Ahmed’s study has training defined as a planned learning process aimed at improving

the competency of employees and that part of that process is Training Need Analysis (TNA)

(Ahmed, 2015). TNA is essential in identifying weaknesses by highlighting the desired and

current level for an effective training program. How organizations must conduct the training

needs analysis before creating training programs for individuals, departments, and the

organization. A sample of male sales employees from several pharmaceutical company sites

in Karachi, Pakistan were provided with questionnaires. The responses/data from the study

supported the hypothesis to show that TNA is a critical step in the training cycle. How

managers can and should analyze performance gaps. Ahmed’s study revealed that TNA

based training helps managers analyze the effectiveness of the training program on the

employee's performance before execution by focusing on areas where results could visibly be

seen.
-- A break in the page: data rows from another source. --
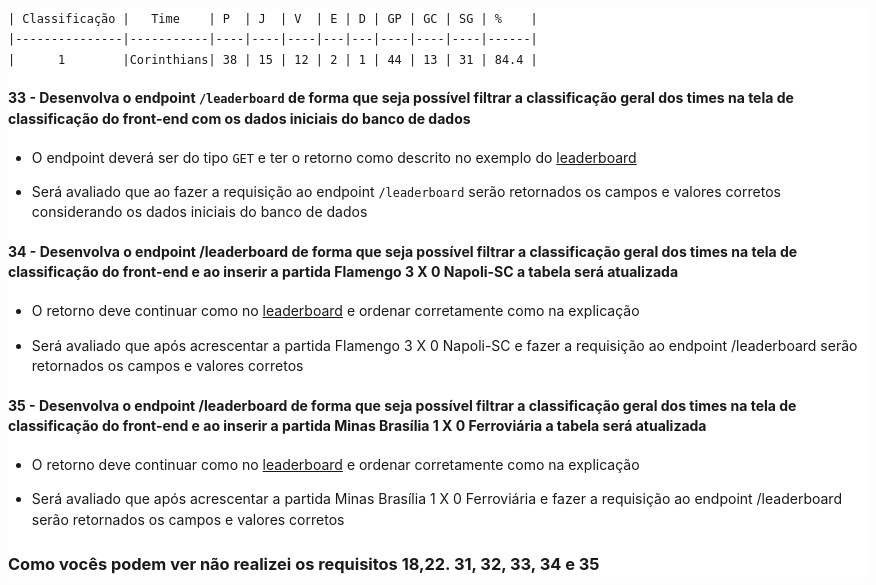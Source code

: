     | Classificação |   Time    | P  | J  | V  | E | D | GP | GC | SG | %    |
    |---------------|-----------|----|----|----|---|---|----|----|----|------|
    |      1        |Corinthians| 38 | 15 | 12 | 2 | 1 | 44 | 13 | 31 | 84.4 |


#### 33 - Desenvolva o endpoint `/leaderboard` de forma que seja possível filtrar a classificação geral dos times na tela de classificação do front-end com os dados iniciais do banco de dados

  - O endpoint deverá ser do tipo `GET` e ter o retorno como descrito no exemplo do [leaderboard](#leaderboards)

  - Será avaliado que ao fazer a requisição ao endpoint `/leaderboard` serão retornados os campos e valores corretos considerando os dados iniciais do banco de dados

#### 34 - Desenvolva o endpoint /leaderboard de forma que seja possível filtrar a classificação geral dos times na tela de classificação do front-end e ao inserir a partida Flamengo 3 X 0 Napoli-SC a tabela será atualizada

  - O retorno deve continuar como no [leaderboard](#leaderboards) e ordenar corretamente como na explicação

  - Será avaliado que após acrescentar a partida Flamengo 3 X 0 Napoli-SC e fazer a requisição ao endpoint /leaderboard serão retornados os campos e valores corretos

#### 35 - Desenvolva o endpoint /leaderboard de forma que seja possível filtrar a classificação geral dos times na tela de classificação do front-end e ao inserir a partida Minas Brasília 1 X 0 Ferroviária a tabela será atualizada

  - O retorno deve continuar como no [leaderboard](#leaderboards) e ordenar corretamente como na explicação

  - Será avaliado que após acrescentar a partida Minas Brasília 1 X 0 Ferroviária e fazer a requisição ao endpoint /leaderboard serão retornados os campos e valores corretos

### Como vocês podem ver não realizei os requisitos 18,22. 31, 32, 33, 34 e 35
This TNA became a way to save money for managers by performing the gap analysis

by not wasting money by having training focused on unbeneficial areas. Product knowledge

increased due to the TNA based training which leads to easier selling of the product. The

TNA based training increased the retention rate at Karachi which resulted in an expansion of

the sales territory for the organization.

Kalgora, Kossivi, and Xu’s “Study on Determining Factors of Employee Retention”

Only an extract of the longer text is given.